I pack up the guitar in silence. My fingers are still twitching with energy like they're not ready to stop. But I can't stay any longer. My mom's waiting. Or at least, she said she would be.
Outside, the sky's dimming. The streets are smeared in gold and gray, shadows stretching long across the pavement. I keep my head down, headphones in, but no music. Just silence. I like pretending the world is on mute.
When I get home, the apartment smells like dust and old coffee. The lights are off, even though it's nearly dark.
"Mom?"
No answer.
I find her in the bedroom, curled up in her robe with the curtains shut. The TV is on, some quiz show playing to no one.
"I'm back", I say softly. She nods, barely. Doesn't look at me. I want to sit beside her, but I don't. I never know if it helps.
In my room, I dump my bag and lock the door. Always lock the door. My heart's already beating too fast, wondering if he is home yet.
The walls are thin. I hear footsteps. Then silence. Then the fridge door opening.
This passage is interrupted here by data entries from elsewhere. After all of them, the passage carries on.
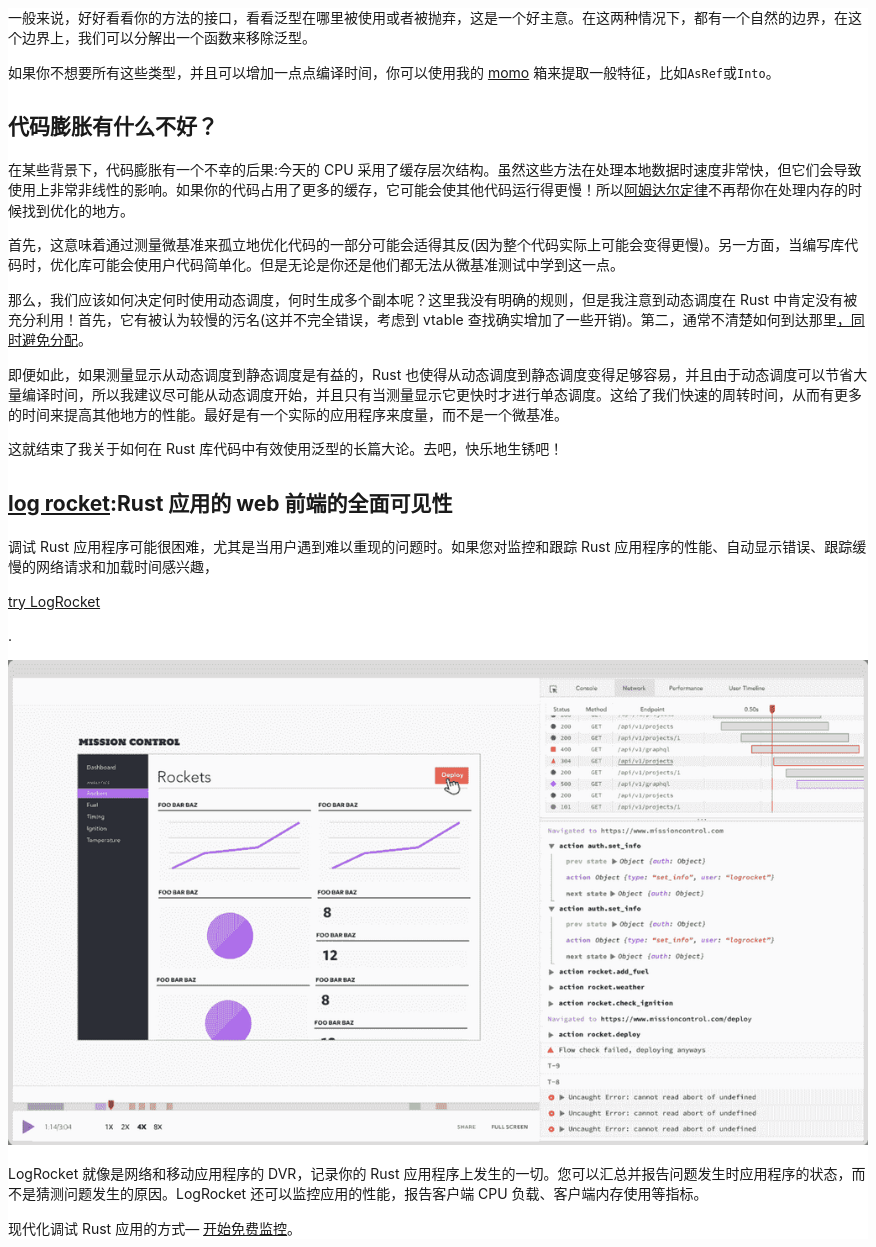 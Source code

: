 一般来说，好好看看你的方法的接口，看看泛型在哪里被使用或者被抛弃，这是一个好主意。在这两种情况下，都有一个自然的边界，在这个边界上，我们可以分解出一个函数来移除泛型。

如果你不想要所有这些类型，并且可以增加一点点编译时间，你可以使用我的 [momo](https://github.com/llogiq/momo) 箱来提取一般特征，比如`AsRef`或`Into`。

## 代码膨胀有什么不好？

在某些背景下，代码膨胀有一个不幸的后果:今天的 CPU 采用了缓存层次结构。虽然这些方法在处理本地数据时速度非常快，但它们会导致使用上非常非线性的影响。如果你的代码占用了更多的缓存，它可能会使其他代码运行得更慢！所以[阿姆达尔定律](https://en.wikipedia.org/wiki/Amdahl%27s_law)不再帮你在处理内存的时候找到优化的地方。

首先，这意味着通过测量微基准来孤立地优化代码的一部分可能会适得其反(因为整个代码实际上可能会变得更慢)。另一方面，当编写库代码时，优化库可能会使用户代码简单化。但是无论是你还是他们都无法从微基准测试中学到这一点。

那么，我们应该如何决定何时使用动态调度，何时生成多个副本呢？这里我没有明确的规则，但是我注意到动态调度在 Rust 中肯定没有被充分利用！首先，它有被认为较慢的污名(这并不完全错误，考虑到 vtable 查找确实增加了一些开销)。第二，通常不清楚如何到达那里[，同时避免分配](https://llogiq.github.io/2020/03/14/ootb.html)。

即便如此，如果测量显示从动态调度到静态调度是有益的，Rust 也使得从动态调度到静态调度变得足够容易，并且由于动态调度可以节省大量编译时间，所以我建议尽可能从动态调度开始，并且只有当测量显示它更快时才进行单态调度。这给了我们快速的周转时间，从而有更多的时间来提高其他地方的性能。最好是有一个实际的应用程序来度量，而不是一个微基准。

这就结束了我关于如何在 Rust 库代码中有效使用泛型的长篇大论。去吧，快乐地生锈吧！

## [log rocket](https://lp.logrocket.com/blg/rust-signup):Rust 应用的 web 前端的全面可见性

调试 Rust 应用程序可能很困难，尤其是当用户遇到难以重现的问题时。如果您对监控和跟踪 Rust 应用程序的性能、自动显示错误、跟踪缓慢的网络请求和加载时间感兴趣，

[try LogRocket](https://lp.logrocket.com/blg/rust-signup)

.

[![LogRocket Dashboard Free Trial Banner](img/d6f5a5dd739296c1dd7aab3d5e77eeb9.png)](https://lp.logrocket.com/blg/rust-signup)

LogRocket 就像是网络和移动应用程序的 DVR，记录你的 Rust 应用程序上发生的一切。您可以汇总并报告问题发生时应用程序的状态，而不是猜测问题发生的原因。LogRocket 还可以监控应用的性能，报告客户端 CPU 负载、客户端内存使用等指标。

现代化调试 Rust 应用的方式— [开始免费监控](https://lp.logrocket.com/blg/rust-signup)。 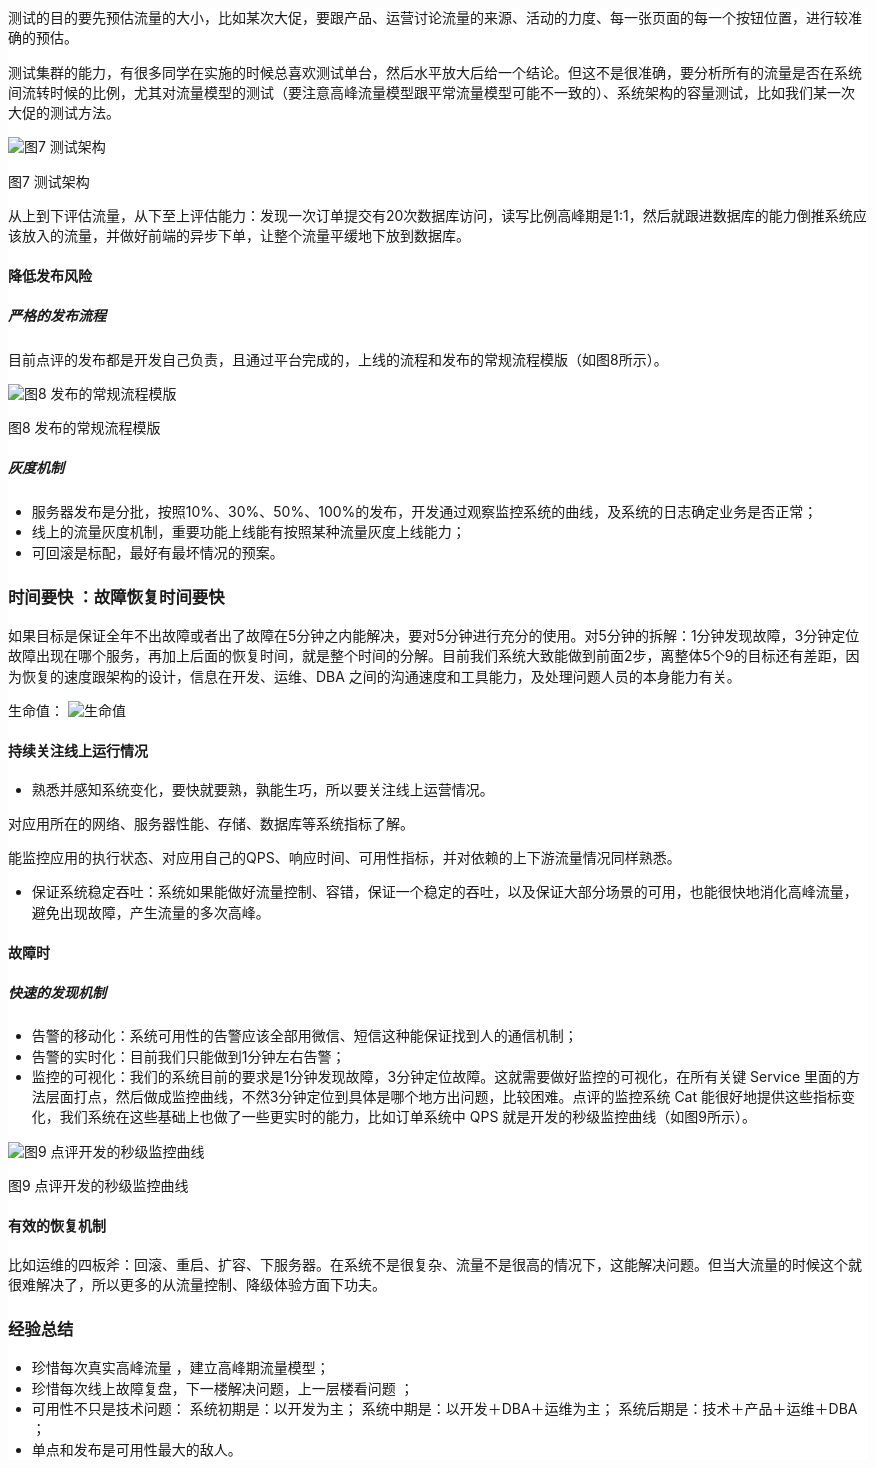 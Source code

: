 测试的目的要先预估流量的大小，比如某次大促，要跟产品、运营讨论流量的来源、活动的力度、每一张页面的每一个按钮位置，进行较准确的预估。

测试集群的能力，有很多同学在实施的时候总喜欢测试单台，然后水平放大后给一个结论。但这不是很准确，要分析所有的流量是否在系统间流转时候的比例，尤其对流量模型的测试（要注意高峰流量模型跟平常流量模型可能不一致的）、系统架构的容量测试，比如我们某一次大促的测试方法。

<img src="http://ipad-cms.csdn.net/cms/attachment/201602/56a87f780b3b0.jpg" alt="图7   测试架构" title="图7   测试架构" />

图7   测试架构

从上到下评估流量，从下至上评估能力：发现一次订单提交有20次数据库访问，读写比例高峰期是1:1，然后就跟进数据库的能力倒推系统应该放入的流量，并做好前端的异步下单，让整个流量平缓地下放到数据库。

#### 降低发布风险
##### **严格的发布流程**
目前点评的发布都是开发自己负责，且通过平台完成的，上线的流程和发布的常规流程模版（如图8所示）。

<img src="http://ipad-cms.csdn.net/cms/attachment/201602/56a87f82f224b.jpg" alt="图8   发布的常规流程模版" title="图8   发布的常规流程模版" />

图8   发布的常规流程模版
##### **灰度机制**
- 服务器发布是分批，按照10%、30%、50%、100%的发布，开发通过观察监控系统的曲线，及系统的日志确定业务是否正常；
- 线上的流量灰度机制，重要功能上线能有按照某种流量灰度上线能力；
- 可回滚是标配，最好有最坏情况的预案。
### 时间要快 ：故障恢复时间要快
如果目标是保证全年不出故障或者出了故障在5分钟之内能解决，要对5分钟进行充分的使用。对5分钟的拆解：1分钟发现故障，3分钟定位故障出现在哪个服务，再加上后面的恢复时间，就是整个时间的分解。目前我们系统大致能做到前面2步，离整体5个9的目标还有差距，因为恢复的速度跟架构的设计，信息在开发、运维、DBA 之间的沟通速度和工具能力，及处理问题人员的本身能力有关。

生命值：
<img src="http://ipad-cms.csdn.net/cms/attachment/201602/56a87fa268de5.jpg" alt="生命值" title="生命值" />



#### 持续关注线上运行情况
- 熟悉并感知系统变化，要快就要熟，孰能生巧，所以要关注线上运营情况。

对应用所在的网络、服务器性能、存储、数据库等系统指标了解。

能监控应用的执行状态、对应用自己的QPS、响应时间、可用性指标，并对依赖的上下游流量情况同样熟悉。

- 保证系统稳定吞吐：系统如果能做好流量控制、容错，保证一个稳定的吞吐，以及保证大部分场景的可用，也能很快地消化高峰流量，避免出现故障，产生流量的多次高峰。
#### 故障时
##### **快速的发现机制**
- 告警的移动化：系统可用性的告警应该全部用微信、短信这种能保证找到人的通信机制；
- 告警的实时化：目前我们只能做到1分钟左右告警；
- 监控的可视化：我们的系统目前的要求是1分钟发现故障，3分钟定位故障。这就需要做好监控的可视化，在所有关键 Service 里面的方法层面打点，然后做成监控曲线，不然3分钟定位到具体是哪个地方出问题，比较困难。点评的监控系统 Cat 能很好地提供这些指标变化，我们系统在这些基础上也做了一些更实时的能力，比如订单系统中 QPS 就是开发的秒级监控曲线（如图9所示）。

<img src="http://ipad-cms.csdn.net/cms/attachment/201602/56a87f944bb1f.jpg" alt="图9   点评开发的秒级监控曲线" title="图9   点评开发的秒级监控曲线" />

图9   点评开发的秒级监控曲线

#### 有效的恢复机制
比如运维的四板斧：回滚、重启、扩容、下服务器。在系统不是很复杂、流量不是很高的情况下，这能解决问题。但当大流量的时候这个就很难解决了，所以更多的从流量控制、降级体验方面下功夫。
### 经验总结
- 珍惜每次真实高峰流量 ，建立高峰期流量模型；
- 珍惜每次线上故障复盘，下一楼解决问题，上一层楼看问题 ；
- 可用性不只是技术问题：
  系统初期是：以开发为主；
  系统中期是：以开发＋DBA＋运维为主；
  系统后期是：技术＋产品＋运维＋DBA ；
- 单点和发布是可用性最大的敌人。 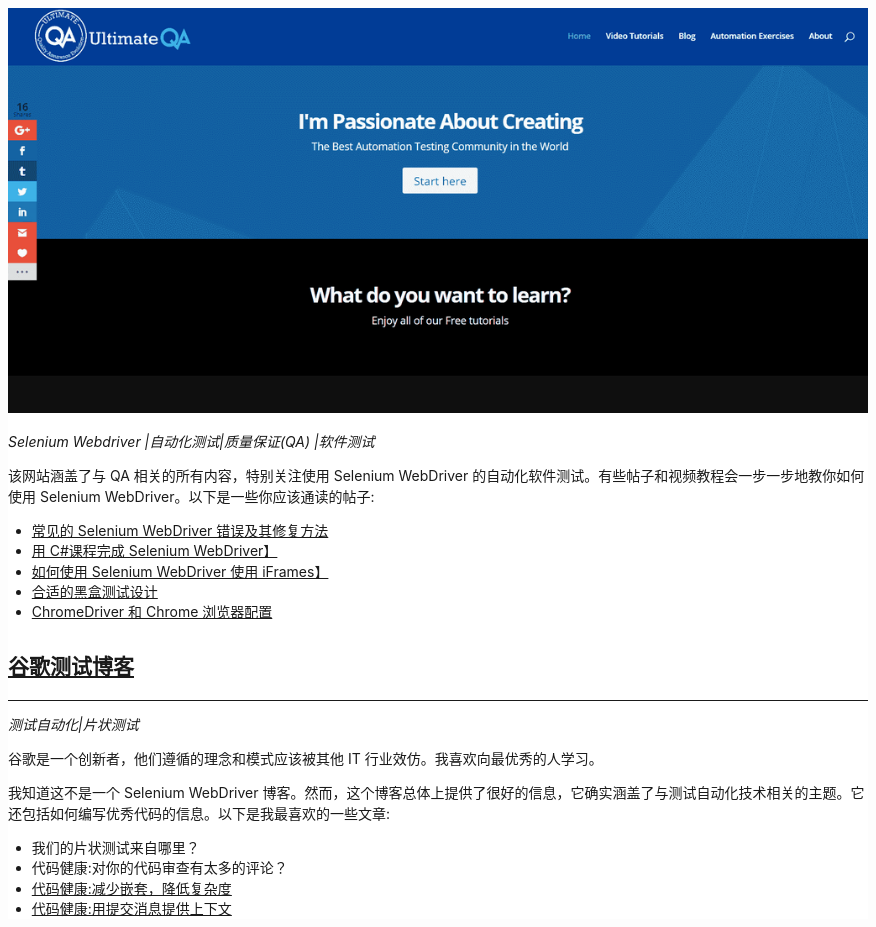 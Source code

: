 

![](img/ebd44272b9220287a8cf76f5811227cc.png)



*Selenium Webdriver |自动化测试|质量保证(QA) |软件测试*

该网站涵盖了与 QA 相关的所有内容，特别关注使用 Selenium WebDriver 的自动化软件测试。有些帖子和视频教程会一步一步地教你如何使用 Selenium WebDriver。以下是一些你应该通读的帖子:

*   [常见的 Selenium WebDriver 错误及其修复方法](http://ultimateqa.com/common-selenium-webdriver-errors-fix/)
*   [用 C#课程完成 Selenium WebDriver】](http://courses.ultimateqa.com/courses/selenium-with-c)
*   [如何使用 Selenium WebDriver 使用 iFrames】](http://ultimateqa.com/working-selenium-webdriver-iframes/)
*   [合适的黑盒测试设计](https://www.ultimateqa.com/proper-black-box-testing-case-design/)
*   [ChromeDriver 和 Chrome 浏览器配置](https://www.ultimateqa.com/chromedriver-configurations-selenium-webdriver/)

## [谷歌测试博客](https://testing.googleblog.com/)

* * *

*测试自动化|片状测试*

谷歌是一个创新者，他们遵循的理念和模式应该被其他 IT 行业效仿。我喜欢向最优秀的人学习。

我知道这不是一个 Selenium WebDriver 博客。然而，这个博客总体上提供了很好的信息，它确实涵盖了与测试自动化技术相关的主题。它还包括如何编写优秀代码的信息。以下是我最喜欢的一些文章:

*   我们的片状测试来自哪里？
*   代码健康:对你的代码审查有太多的评论？
*   [代码健康:减少嵌套，降低复杂度](https://testing.googleblog.com/2017/06/code-health-reduce-nesting-reduce.html)
*   [代码健康:用提交消息提供上下文](https://testing.googleblog.com/2017/09/code-health-providing-context-with.html)
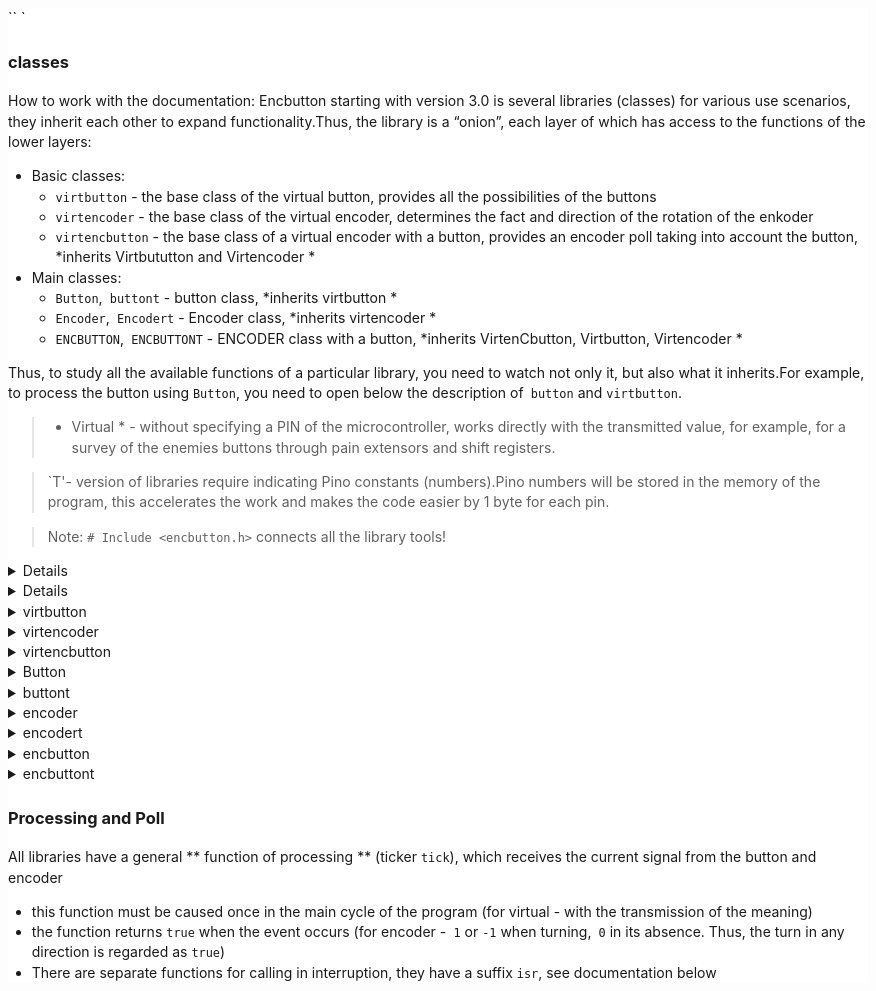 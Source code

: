 `` `

<a id="class"> </a>

### classes
How to work with the documentation: Encbutton starting with version 3.0 is several libraries (classes) for various use scenarios, they inherit each other to expand functionality.Thus, the library is a “onion”, each layer of which has access to the functions of the lower layers:
- Basic classes:
  - `virtbutton` - the base class of the virtual button, provides all the possibilities of the buttons
  - `virtencoder` - the base class of the virtual encoder, determines the fact and direction of the rotation of the enkoder
  - `virtencbutton` - the base class of a virtual encoder with a button, provides an encoder poll taking into account the button, *inherits Virtbututton and Virtencoder *
- Main classes:
  - `Button`,` buttont` - button class, *inherits virtbutton *
  - `Encoder`,` Encodert` - Encoder class, *inherits virtencoder *
  - `ENCBUTTON`,` ENCBUTTONT` - ENCODER class with a button, *inherits VirtenCbutton, Virtbutton, Virtencoder *

Thus, to study all the available functions of a particular library, you need to watch not only it, but also what it inherits.For example, to process the button using `Button`, you need to open below the description of` button` and `virtbutton`.

> * Virtual * - without specifying a PIN of the microcontroller, works directly with the transmitted value, for example, for a survey of the enemies buttons through pain extensors and shift registers.

> `T'- version of libraries require indicating Pino constants (numbers).Pino numbers will be stored in the memory of the program, this accelerates the work and makes the code easier by 1 byte for each pin.

> Note: `# Include <encbutton.h>` connects all the library tools!

<details></details>

<details></details>

<details><summary> virtbutton </summary></details>
<details><summary> virtencoder </summary></details>
<details><summary> virtencbutton </summary></details>
<details><summary> Button </summary></details>
<details><summary> buttont </summary></details>
<details><summary> encoder </summary></details>
<details><summary> encodert </summary></details>
<details><summary> encbutton </summary></details>
<details><summary> encbuttont </summary></details>

<a id="tick"> </a>

### Processing and Poll
All libraries have a general ** function of processing ** (ticker `tick`), which receives the current signal from the button and encoder
- this function must be caused once in the main cycle of the program (for virtual - with the transmission of the meaning)
- the function returns `true` when the event occurs (for encoder -` 1` or `-1` when turning,` 0` in its absence. Thus, the turn in any direction is regarded as `true`)
- There are separate functions for calling in interruption, they have a suffix `isr`, see documentation below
I sit on the floor, back against the bed, sketchbook on my knees. I draw. It's the only thing that doesn't ask questions. But my hand keeps slipping. I press harder. The pencil breaks.
For some reason, my eyes sting. It's stupid. I've been through worse. But something about today—about playing loud, and letting something out—sticks in my skin.
I don't want it to matter.
But still, when I finally fall asleep, I dream of music. Not polished. Not clean. Just loud enough to drown everything else out.